Goal of the exercise =>
What lines of the material hold the string "fonction"? Pull each of them out.

━━━━━━━━

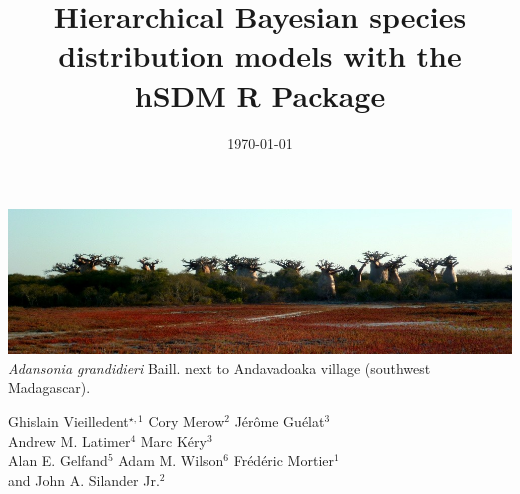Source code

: \documentclass[a4paper, 12pt, leqno]{article}\usepackage[]{graphicx}\usepackage[]{color}
\title{Hierarchical Bayesian species distribution models with the \textbf{hSDM} R Package}
\date{\today}
\author{}
\begin{document}
\maketitle
\vspace{-1cm}
\begin{center}
  \includegraphics[width=\textwidth]{header.jpg}\\
  \textit{Adansonia grandidieri} Baill. next to Andavadoaka village (southwest Madagascar).
\end{center}

\vspace{0.5cm}

\begin{center}
  \large{
    Ghislain Vieilledent$^{\star,1}$ \hspace{0.75cm} Cory Merow$^{2}$ \hspace{0.75cm} Jérôme
    Guélat$^{3}$ \\
    \vspace{0.25cm}
    Andrew M. Latimer$^{4}$ \hspace{0.75cm} Marc Kéry$^{3}$ \\ 
    \vspace{0.25cm}
    Alan E. Gelfand$^{5}$ \hspace{0.75cm} Adam M. Wilson$^{6}$ \hspace{0.75cm}
    Frédéric Mortier$^{1}$ \\
    \vspace{0.25cm} and \hspace{0.75cm} John A. Silander Jr.$^{2}$
  }
\end{center}

\vspace{0.5cm}

\end{document}

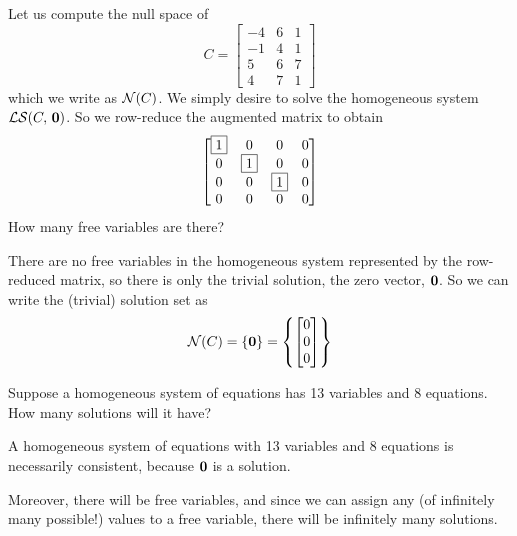 \documentclass{ximera}
\begin{document}
\begin{example}
  Let us compute the null space of
  \[
    C=\begin{bmatrix}
      -4 & 6 & 1 \\
      -1 & 4 & 1 \\
      5 & 6 & 7 \\
      4 & 7 & 1
    \end{bmatrix}
  \]
  which we write as $\mathcal{N}\!\left(C\right)$.   We simply desire to solve the homogeneous system $\mathcal{LS}\!\left(C,\,\mathbf{0}\right)$.  So we row-reduce the augmented matrix to obtain
  \[
    \begin{bmatrix}
      \fbox{1} & 0 & 0 & 0 \\
      0 & \fbox{1} & 0 & 0 \\
      0 & 0 & \fbox{1} & 0 \\
      0 & 0 & 0 & 0
    \end{bmatrix}
  \]
  How many free variables are there?
  \begin{multipleChoice}
  \end{multipleChoice}
  
  \begin{feedback}[correct]
    There are no free variables in the homogeneous system represented
    by the row-reduced matrix, so there is only the trivial solution,
    the zero vector, $\mathbf{0}$.  So we can write the (trivial)
    solution set as
    \[
      \mathcal{N}\!\left(C\right)=\left\{\mathbf{0}\right\}=\left\{\begin{bmatrix}0\\0\\0\end{bmatrix}\right\}
    \]
  \end{feedback}
\end{example}

\begin{question}
  Suppose a homogeneous system of equations has 13 variables and 8
  equations.  How many solutions will it have?

  \begin{multipleChoice}
  \end{multipleChoice}

  \begin{hint}
    A homogeneous system of equations with 13 variables and 8
    equations is necessarily consistent, because $\mathbf{0}$ is a
    solution.
  \end{hint}

  \begin{hint}
    Moreover, there will be free variables, and since we can assign
    any (of infinitely many possible!) values to a free variable,
    there will be infinitely many solutions.
  \end{hint}
\end{question}
\end{document}
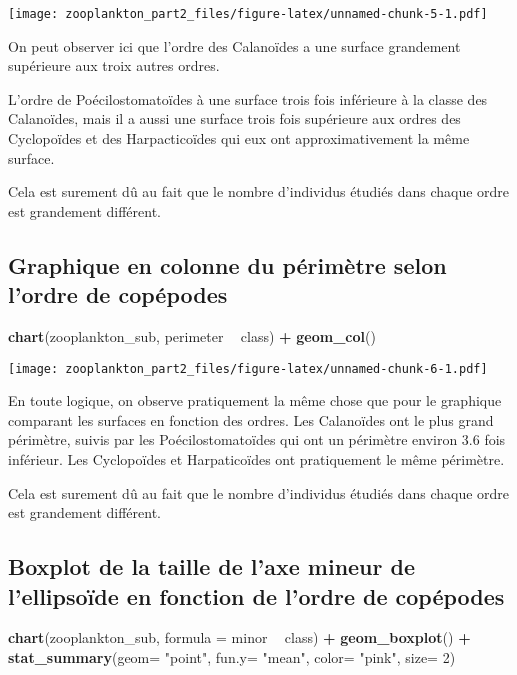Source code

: \documentclass[]{article}
\newenvironment{Shaded}{\begin{snugshade}}{\end{snugshade}}
\newcommand{\KeywordTok}[1]{\textcolor[rgb]{0.13,0.29,0.53}{\textbf{#1}}}
\newcommand{\DataTypeTok}[1]{\textcolor[rgb]{0.13,0.29,0.53}{#1}}
\newcommand{\DecValTok}[1]{\textcolor[rgb]{0.00,0.00,0.81}{#1}}
\newcommand{\StringTok}[1]{\textcolor[rgb]{0.31,0.60,0.02}{#1}}
\newcommand{\OperatorTok}[1]{\textcolor[rgb]{0.81,0.36,0.00}{\textbf{#1}}}
\newcommand{\NormalTok}[1]{#1}
\begin{document}
\texttt{[image: zooplankton\_part2\_files/figure-latex/unnamed-chunk-5-1.pdf]}

On peut observer ici que l'ordre des Calanoïdes a une surface grandement
supérieure aux troix autres ordres.

L'ordre de Poécilostomatoïdes à une surface trois fois inférieure à la
classe des Calanoïdes, mais il a aussi une surface trois fois supérieure
aux ordres des Cyclopoïdes et des Harpacticoïdes qui eux ont
approximativement la même surface.

Cela est surement dû au fait que le nombre d'individus étudiés dans
chaque ordre est grandement différent.

\subsection{Graphique en colonne du périmètre selon l'ordre de
copépodes}\label{graphique-en-colonne-du-perimetre-selon-lordre-de-copepodes}

\begin{Shaded}
\begin{Highlighting}[]
\KeywordTok{chart}\NormalTok{(zooplankton_sub, perimeter }\OperatorTok{~}\StringTok{ }\NormalTok{class) }\OperatorTok{+}
\StringTok{  }\KeywordTok{geom_col}\NormalTok{()}
\end{Highlighting}
\end{Shaded}

\texttt{[image: zooplankton\_part2\_files/figure-latex/unnamed-chunk-6-1.pdf]}

En toute logique, on observe pratiquement la même chose que pour le
graphique comparant les surfaces en fonction des ordres. Les Calanoïdes
ont le plus grand périmètre, suivis par les Poécilostomatoïdes qui ont
un périmètre environ 3.6 fois inférieur. Les Cyclopoïdes et
Harpaticoïdes ont pratiquement le même périmètre.

Cela est surement dû au fait que le nombre d'individus étudiés dans
chaque ordre est grandement différent.

\subsection{Boxplot de la taille de l'axe mineur de l'ellipsoïde en
fonction de l'ordre de
copépodes}\label{boxplot-de-la-taille-de-laxe-mineur-de-lellipsoide-en-fonction-de-lordre-de-copepodes}

\begin{Shaded}
\begin{Highlighting}[]
\KeywordTok{chart}\NormalTok{(zooplankton_sub, }\DataTypeTok{formula =}\NormalTok{ minor }\OperatorTok{~}\StringTok{ }\NormalTok{class) }\OperatorTok{+}\StringTok{ }
\StringTok{  }\KeywordTok{geom_boxplot}\NormalTok{() }\OperatorTok{+}
\StringTok{  }\KeywordTok{stat_summary}\NormalTok{(}\DataTypeTok{geom=} \StringTok{"point"}\NormalTok{, }\DataTypeTok{fun.y=} \StringTok{"mean"}\NormalTok{, }\DataTypeTok{color=} \StringTok{"pink"}\NormalTok{, }\DataTypeTok{size=} \DecValTok{2}\NormalTok{) }
\end{Highlighting}
\end{Shaded}
\end{document}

━━━━━━━━

Exercise result =>
graphique comparant les surfaces en fonction des ordres. Les Calanoïdes
fonction de l'ordre de
copépodes}\label{boxplot-de-la-taille-de-laxe-mineur-de-lellipsoide-en-fonction-de-lordre-de-copepodes}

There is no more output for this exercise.